Teaching Argumentative Essay Introduction Paragraphs

 

Teach the Argumentative Essay Introduction Paragraph to your middle school students with ease!


While the first step of reading the prompt is the same for argumentative essays as it is for informative essays, there is one seemingly obvious difference - students must choose a side.  But my 8th graders always want to see both sides and give me "the look" when I tell them they must pick ONE side, and that this side, or claim,  must be found in their thesis.


So when I teach my students to flip the prompt into the thesis, I model the concept of choosing a side.  Then I explain that they must be sure to highlight or underline evidence for that side as they are reading and marking the text.  I also tell them we have to keep a look out for the opposing claim and mark that differently.  (Generally, in my class, we choose to circle opposing claims and write opposing in the margin.)


After reading and marking the text, then we're ready to write our introduction.  While the same basic structure is the same as the informative - at least 3 sentences with a hook, arch/bridge, and thesis - the critical differences are in what the bridge and thesis contain:  the position.  


Hook

This is the first sentence and contains background information about the topic from the texts.  A nice way to start this sentence is "Throughout history" or "In recent years". Of course the minimum number of sentences for a hook is one, and I always tell students that more than one is sometimes necessary and preferable to really set the stage for the reader.

Arch/Bridge

This is the second sentence and should state both sides of the argument.  A good way to write this is Some scholars argue____ while others assert_______.

Thesis

The last and arguably most important sentence is the answer to the prompt with the reasons.

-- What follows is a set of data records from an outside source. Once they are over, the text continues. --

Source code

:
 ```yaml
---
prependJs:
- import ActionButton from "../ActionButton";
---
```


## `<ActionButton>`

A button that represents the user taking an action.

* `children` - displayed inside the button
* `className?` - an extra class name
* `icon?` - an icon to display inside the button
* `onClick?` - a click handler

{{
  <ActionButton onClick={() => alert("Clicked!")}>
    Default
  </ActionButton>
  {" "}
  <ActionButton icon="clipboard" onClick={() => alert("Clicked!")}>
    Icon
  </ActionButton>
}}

So, for example, if the prompt reads "Write an essay in which you take a position on whether the lost city of Atlantis was a real place", then the thesis might say "Atlantis was a real place because it is based on myths and there is no scientific evidence to prove its existence."

I teach my students to take the same words from the prompt and include them in the thesis to help them make sure that they are writing an essay that actually answers the prompt.  


Did you see the pattern?

H - Hook
A - Arch/Bridge
T - Thesis

It spells HAT and I tell my students "Just like you put a hat on the top of your head, you put a hat on the top of your essay!"  It's corny, yes - but corny enough that they remember it!  

I use the same mnemonic for informative essay introduction paragraphs.  This way the introduction is always a "hat" with the big difference being in the arch and the fact that the writer must take a position.

How do I teach this?

First, I give my students notes with examples for all 3 sentences so they have something to refer to as we practice this part of the essay and also for much later when they write a full essay.

Then we practice writing argumentative introduction paragraphs based on small texts.  I give the students one small text a day for 3 days. The students write an introduction on their own, then we go over it and discuss it. 

On the 5th day, we have an assessment.  

Most students seem to feel fairly confident about this paragraph in an argumentative essay when we finish this week of activities.  Not only have they had the definitions explained with an example, but they have done the work and climbed the hill.  And now I can know if they have grasped the concept and are ready to move on the next paragraph - the body!  But that's a post for another time.  :)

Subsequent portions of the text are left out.